Elle était triste ce soir-là. Cela se voyait. Ses yeux étaient remplis de colère et de larmes, ses cheveux noirs contrastaient la neige au dehors. Ses yeux étaient rouge, effrayants, accompagnés de cernes, comme si cela faisait plusieurs jour qu’elle ne trouvait pas le sommeil. Elle baissa le regard, mais ne parlait toujours pas. Peu à peu, elle remontait ses manches. Honteusement, elle me montrait ses cicatrices, puis, devant moi, elle pleurait toutes les larmes de son corps. Je pris peur. C’était la première fois que je la voyais dans cet état. Je me rapprochai pour la prendre dans mes bras. Elle posa la tête sur mon épaule, elle murmurait un mot, et soudain, à cet instant elle me poussa violement à l’intérieur.

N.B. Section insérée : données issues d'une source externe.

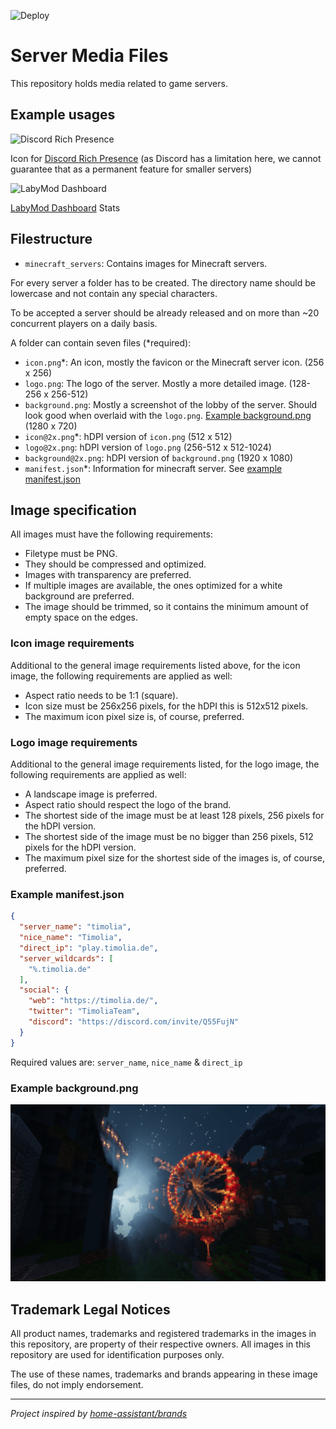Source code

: ![Deploy](https://github.com/LabyMod/server-media/workflows/Deploy/badge.svg)

# Server Media Files

This repository holds media related to game servers.

## Example usages

![Discord Rich Presence](https://docs.labymod.net/img/discord_rpc_example.png)

Icon for [Discord Rich Presence](https://docs.labymod.net/pages/server/labymod/discord_rich_presence/) (as Discord has a limitation here, we cannot guarantee that as a permanent feature for smaller servers)

![LabyMod Dashboard](https://user-images.githubusercontent.com/7442307/87222032-c067c100-c370-11ea-9d4f-dfe79f61aa6b.png)

[LabyMod Dashboard](https://www.labymod.net/dashboard) Stats

## Filestructure

- `minecraft_servers`: Contains images for Minecraft servers.

For every server a folder has to be created. The directory name should be lowercase and not contain any special characters.

To be accepted a server should be already released and on more than ~20 concurrent players on a daily basis.

A folder can contain seven files (*required):

- `icon.png`*: An icon, mostly the favicon or the Minecraft server icon. (256 x 256)
- `logo.png`: The logo of the server. Mostly a more detailed image. (128-256 x 256-512)
- `background.png`: Mostly a screenshot of the lobby of the server. Should look good when overlaid with the `logo.png`. [Example background.png](#example-backgroundpng) (1280 x 720)
- `icon@2x.png`*: hDPI version of `icon.png` (512 x 512)
- `logo@2x.png`: hDPI version of `logo.png` (256-512 x 512-1024)
- `background@2x.png`: hDPI version of `background.png` (1920 x 1080)
- `manifest.json`*: Information for minecraft server. See [example manifest.json](#example-manifestjson)

## Image specification

All images must have the following requirements:

- Filetype must be PNG.
- They should be compressed and optimized.
- Images with transparency are preferred.
- If multiple images are available, the ones optimized for a white background are preferred.
- The image should be trimmed, so it contains the minimum amount of empty space on the edges.

### Icon image requirements

Additional to the general image requirements listed above, for the icon image,
the following requirements are applied as well:

- Aspect ratio needs to be 1:1 (square).
- Icon size must be 256x256 pixels, for the hDPI this is 512x512 pixels.
- The maximum icon pixel size is, of course, preferred.

### Logo image requirements

Additional to the general image requirements listed, for the logo image,
the following requirements are applied as well:

- A landscape image is preferred.
- Aspect ratio should respect the logo of the brand.
- The shortest side of the image must be at least 128 pixels, 256 pixels for the hDPI version.
- The shortest side of the image must be no bigger than 256 pixels, 512 pixels for the hDPI version.
- The maximum pixel size for the shortest side of the images is, of course, preferred.

### Example manifest.json

```json
{
  "server_name": "timolia",
  "nice_name": "Timolia",
  "direct_ip": "play.timolia.de",
  "server_wildcards": [
    "%.timolia.de"
  ],
  "social": {
    "web": "https://timolia.de/",
    "twitter": "TimoliaTeam",
    "discord": "https://discord.com/invite/Q55FujN"
  }
}
```

Required values are: `server_name`, `nice_name` & `direct_ip`

### Example background.png

![background.png](minecraft_servers/timolia/background.png)

## Trademark Legal Notices

All product names, trademarks and registered trademarks in the images in this
repository, are property of their respective owners. All images in this
repository are used for identification purposes only.

The use of these names, trademarks and brands appearing in these image files,
do not imply endorsement.

---

*Project inspired by [home-assistant/brands](https://github.com/home-assistant/brands)*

D’un coup elle entra en dévastant tout sur son passage. Comme une tempête dans un pays pauvre, aussi intense que le cyclone de Bhola, elle arrachait les meubles dans mon chez moi, jetait tout à terre, faisait trembler les murs de mon appartement. Les décombres retombaient au hasard dans tous les coins qui n’étaient pas encore attaqués. Je l’entendais crier dans les couloirs, renversant tout ce qu’elle pouvait. Elle jurait, elle menaçait et criait dans tous les sens. Sois disant je lui avais fait du mal en l’abandonnant. Elle frappait dans les murs, elle trouait le canapé, elle déchira mes vêtements.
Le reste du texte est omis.